START Supplied information

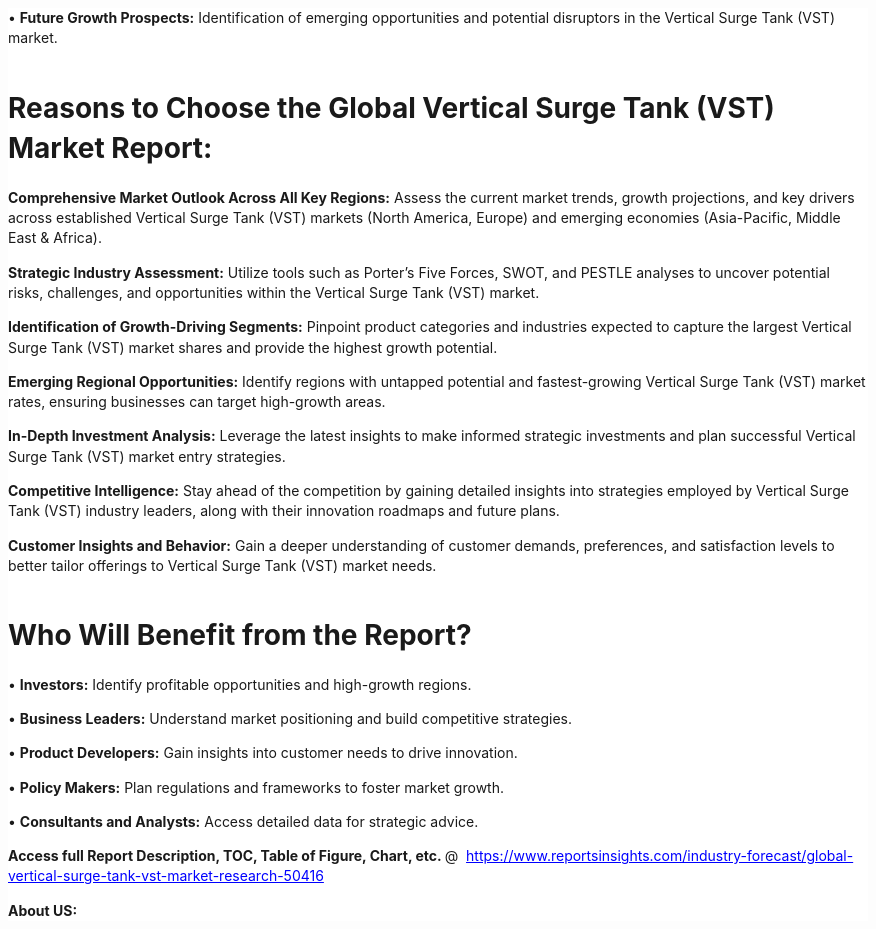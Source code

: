• <strong>Future Growth Prospects:</strong> Identification of emerging opportunities and potential disruptors in the Vertical Surge Tank (VST) market.

# <strong>Reasons to Choose the Global Vertical Surge Tank (VST) Market Report:</strong>

<strong>Comprehensive Market Outlook Across All Key Regions:</strong>
Assess the current market trends, growth projections, and key drivers across established Vertical Surge Tank (VST) markets (North America, Europe) and emerging economies (Asia-Pacific, Middle East & Africa).

<strong>Strategic Industry Assessment:</strong>
Utilize tools such as Porter’s Five Forces, SWOT, and PESTLE analyses to uncover potential risks, challenges, and opportunities within the Vertical Surge Tank (VST) market.

<strong>Identification of Growth-Driving Segments:</strong>
Pinpoint product categories and industries expected to capture the largest Vertical Surge Tank (VST) market shares and provide the highest growth potential.

<strong>Emerging Regional Opportunities:</strong>
Identify regions with untapped potential and fastest-growing Vertical Surge Tank (VST) market rates, ensuring businesses can target high-growth areas.

<strong>In-Depth Investment Analysis:</strong>
Leverage the latest insights to make informed strategic investments and plan successful Vertical Surge Tank (VST) market entry strategies.

<strong>Competitive Intelligence:</strong>
Stay ahead of the competition by gaining detailed insights into strategies employed by Vertical Surge Tank (VST) industry leaders, along with their innovation roadmaps and future plans.

<strong>Customer Insights and Behavior:</strong>
Gain a deeper understanding of customer demands, preferences, and satisfaction levels to better tailor offerings to Vertical Surge Tank (VST) market needs.

# <strong>Who Will Benefit from the Report?</strong>

• <strong>Investors:</strong> Identify profitable opportunities and high-growth regions.

• <strong>Business Leaders:</strong> Understand market positioning and build competitive strategies.

• <strong>Product Developers:</strong> Gain insights into customer needs to drive innovation.

• <strong>Policy Makers:</strong> Plan regulations and frameworks to foster market growth.

• <strong>Consultants and Analysts:</strong> Access detailed data for strategic advice.
</ul>
<strong>Access full Report Description, TOC, Table of Figure, Chart, etc. </strong>@  <a href=https://www.reportsinsights.com/industry-forecast/global-vertical-surge-tank-vst-market-research-50416 style=color:#0000ff;>https://www.reportsinsights.com/industry-forecast/global-vertical-surge-tank-vst-market-research-50416</a></font>

<strong><strong>About US</strong>:</strong>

END Supplied information

### [Task instructions]
Note how many lines of the entries contain the string "strategies", then give that number by itself.

### [Answer space]
3